Na Bahia, há sete faculdades de medicina. Elas formam cerca de 450 médicos por ano. O MEC avalia 141 faculdades de medicina no Brasil inteiro através do Conceito Preliminar de Curso (CPC). “(…) em 2011, 23 tiraram notas baixas (de 1 a 2) e nenhuma conseguiu ser classificada na faixa máxima (nota 5).” (vida & ética – Revista do Cremeb, ano 3 – nº 9/2012)
“Dados da Demografia Médica mostram que, atualmente, há 389 escolas médicas espalhadas pelo país — o segundo maior número no mundo, atrás apenas da Índia. A quantidade de faculdades de medicina no Brasil quase quintuplicou desde 1990, quando o total chegava a 78. Nos últimos dez anos, a quantidade de escolas médicas criadas (190) superou o total de todo o século passado.”
“’O CFM vê com muita preocupação a velocidade de abertura de novas escolas médicas e do aumento das vagas em escolas já existentes. A abertura de vagas em escolas médicas é algo de interesse público e deve acontecer por necessidade social. (…) Mas um dos principais problemas ainda é a distribuição desses médicos no país continental que é o Brasil’”, destacou o supervisor do estudo e conselheiro Donizetti Giamberardino.”
Incidentalmente, hoje na Bahia, há “29 cursos de medicina, sendo 18 deles em faculdades privadas. Enquanto as públicas oferecem, juntas, 694 vagas, as particulares disponibilizam 2.424. (…) Para Otávio Marambaia, presidente do Conselho Regional de Medicina da Bahia (Cremeb), a maior oferta não significa melhor qualidade dos profissionais. ‘Esse número [de médicos] é fora de qualquer razoabilidade e é resultado da abertura indiscriminada de novos cursos de medicina, com perdas sensíveis de qualidade e qualificação dos médicos’, analisa o presidente do Cremeb.”
Ou seja, aumenta os números e as ressalvas também…
Então, temos aí então uma grande charada: depois de todos esses anos, ainda há carência de profissionais ou carência de profissionais qualificados? E como atrair bons médicos para o interior?
Os números falam por si. “Na Bahia, a média de 4,02 registrada em Salvador contrasta com a de 0,10 no município de Buritirama, distante 764 km da cidade” — onde, ressalte-se, foi o berço da primeira faculdade do Brasil mais de 200 anos atrás.
E não tem dinheiro que faça este pessoal ir para o interior. “No documento de propostas Caminhos Para Fortalecer a Saúde Pública no Brasil, a Agenda Mais SUS, iniciativa do Instituto de Estudos para Políticas de Saúde (IEPS) e da Umane, adverte que a oferta de salários atrativos, por si, não é garantia de sucesso.
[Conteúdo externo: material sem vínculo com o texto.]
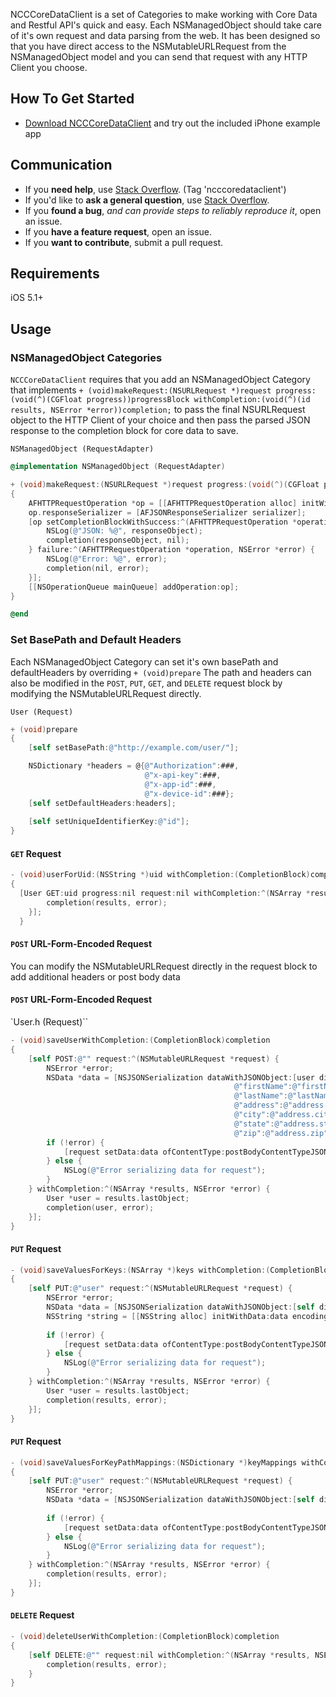 NCCCoreDataClient is a set of Categories to make working with Core Data and Restful API's quick and easy. Each NSManagedObject should take care of it's own request and data parsing from the web. It has been designed so that you have direct access to the NSMutableURLRequest from the NSManagedObject model and you can send that request with any HTTP Client you choose.

## How To Get Started

- [Download NCCCoreDataClient](https://github.com/Browncoat/NCCCoreDataClient/archive/master.zip) and try out the included iPhone example app

## Communication

- If you **need help**, use [Stack Overflow](http://stackoverflow.com/questions/tagged/ncccoredataclient). (Tag 'ncccoredataclient')
- If you'd like to **ask a general question**, use [Stack Overflow](http://stackoverflow.com/questions/tagged/ncccoredataclient).
- If you **found a bug**, _and can provide steps to reliably reproduce it_, open an issue.
- If you **have a feature request**, open an issue.
- If you **want to contribute**, submit a pull request.

## Requirements
iOS 5.1+

## Usage

### NSManagedObject Categories

`NCCCoreDataClient` requires that you add an NSManagedObject Category that implements `+ (void)makeRequest:(NSURLRequest *)request progress:(void(^)(CGFloat progress))progressBlock withCompletion:(void(^)(id results, NSError *error))completion;` to pass the final NSURLRequest object to the HTTP Client of your choice and then pass the parsed JSON response to the completion block for core data to save.

`NSManagedObject (RequestAdapter)`
```objective-c
@implementation NSManagedObject (RequestAdapter)

+ (void)makeRequest:(NSURLRequest *)request progress:(void(^)(CGFloat progress))progressBlock withCompletion:(void(^)(id results, NSError *error))completion
{
    AFHTTPRequestOperation *op = [[AFHTTPRequestOperation alloc] initWithRequest:request];
    op.responseSerializer = [AFJSONResponseSerializer serializer];
    [op setCompletionBlockWithSuccess:^(AFHTTPRequestOperation *operation, id responseObject) {
        NSLog(@"JSON: %@", responseObject);
        completion(responseObject, nil);
    } failure:^(AFHTTPRequestOperation *operation, NSError *error) {
        NSLog(@"Error: %@", error);
        completion(nil, error);
    }];
    [[NSOperationQueue mainQueue] addOperation:op];
}

@end
```

### Set BasePath and Default Headers

Each NSManagedObject Category can set it's own basePath and defaultHeaders by overriding `+ (void)prepare` The path and headers can also be modified in the `POST`, `PUT`, `GET`, and `DELETE` request block by modifying the NSMutableURLRequest directly.

`User (Request)`

```objective-c
+ (void)prepare
{
    [self setBasePath:@"http://example.com/user/"];

    NSDictionary *headers = @{@"Authorization":###,
                              @"x-api-key":###,
                              @"x-app-id":###,
                              @"x-device-id":###};
    [self setDefaultHeaders:headers];
    
    [self setUniqueIdentifierKey:@"id"];
}
```

#### `GET` Request

```objective-c
- (void)userForUid:(NSString *)uid withCompletion:(CompletionBlock)completion
{
  [User GET:uid progress:nil request:nil withCompletion:^(NSArray *results, NSError *error) {
        completion(results, error);
    }];
  }
```

#### `POST` URL-Form-Encoded Request

You can modify the NSMutableURLRequest directly in the request block to add additional headers or post body data

#### `POST` URL-Form-Encoded Request

`User.h (Request)``
```objective-c
- (void)saveUserWithCompletion:(CompletionBlock)completion
{
    [self POST:@"" request:^(NSMutableURLRequest *request) {
        NSError *error;
        NSData *data = [NSJSONSerialization dataWithJSONObject:[user dictionaryWithAttributeToKeyValuePathMappings:@{@"email":@"email",
                                                  @"firstName":@"firstName",
                                                  @"lastName":@"lastName",
                                                  @"address":@"address.street",
                                                  @"city":@"address.city",
                                                  @"state":@"address.state",
                                                  @"zip":@"address.zip",] options:0 error:&error];
        if (!error) {
            [request setData:data ofContentType:postBodyContentTypeJSON];
        } else {
            NSLog(@"Error serializing data for request");
        }
    } withCompletion:^(NSArray *results, NSError *error) {
        User *user = results.lastObject;
        completion(user, error);
    }];
}
```

#### `PUT` Request
```objective-c
- (void)saveValuesForKeys:(NSArray *)keys withCompletion:(CompletionBlock)completion
{
    [self PUT:@"user" request:^(NSMutableURLRequest *request) {
        NSError *error;
        NSData *data = [NSJSONSerialization dataWithJSONObject:[self dictionaryForKeys:keys] options:0 error:&error];
        NSString *string = [[NSString alloc] initWithData:data encoding:NSUTF8StringEncoding];
        
        if (!error) {
            [request setData:data ofContentType:postBodyContentTypeJSON];
        } else {
            NSLog(@"Error serializing data for request");
        }
    } withCompletion:^(NSArray *results, NSError *error) {
        User *user = results.lastObject;
        completion(results, error);
    }];
}
```

#### `PUT` Request
```objective-c
- (void)saveValuesForKeyPathMappings:(NSDictionary *)keyMappings withCompletion:(CompletionBlock)completion
{
    [self PUT:@"user" request:^(NSMutableURLRequest *request) {
        NSError *error;
        NSData *data = [NSJSONSerialization dataWithJSONObject:[self dictionaryWithAttributeToKeyPathMappings:keyMappings] options:0 error:&error];
        
        if (!error) {
            [request setData:data ofContentType:postBodyContentTypeJSON];
        } else {
            NSLog(@"Error serializing data for request");
        }
    } withCompletion:^(NSArray *results, NSError *error) {
        completion(results, error);
    }];
}
```

#### `DELETE` Request
```objective-c
- (void)deleteUserWithCompletion:(CompletionBlock)completion
{
    [self DELETE:@"" request:nil withCompletion:^(NSArray *results, NSError *error) {
        completion(results, error);
    }
}
```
Fatores como identificação ou proximidade com o local de trabalho, nível de infraestrutura e contexto sociocultural podem pesar mais no momento de um médico escolher onde quer trabalhar.”
O Conselheiro do Cremeb Jecé Brandão, representante da Bahia no CFM e membro da Comissão Nacional de Ensino Médico defende que, mais do que a falta de médicos, os problemas são a falta de incentivos para atendimento no sistema público de saúde; a falta de um plano de carreira; e a falta de financiamento adequado para a saúde pública. Sem boa formação, “(…) é melhor não ter médico do que ter um médico mal formado, que representa um risco para a sociedade”, afirma.
Palavras fortes ditas então, que ressoam ainda hoje…
Razão tinha o escritor francês Jean-Baptiste Alphonse Karr que escreveu em 1849 “plus ça change, plus c’est la même chose” (quanto mais as coisas mudam, mais permanecem as mesmas). Pois é.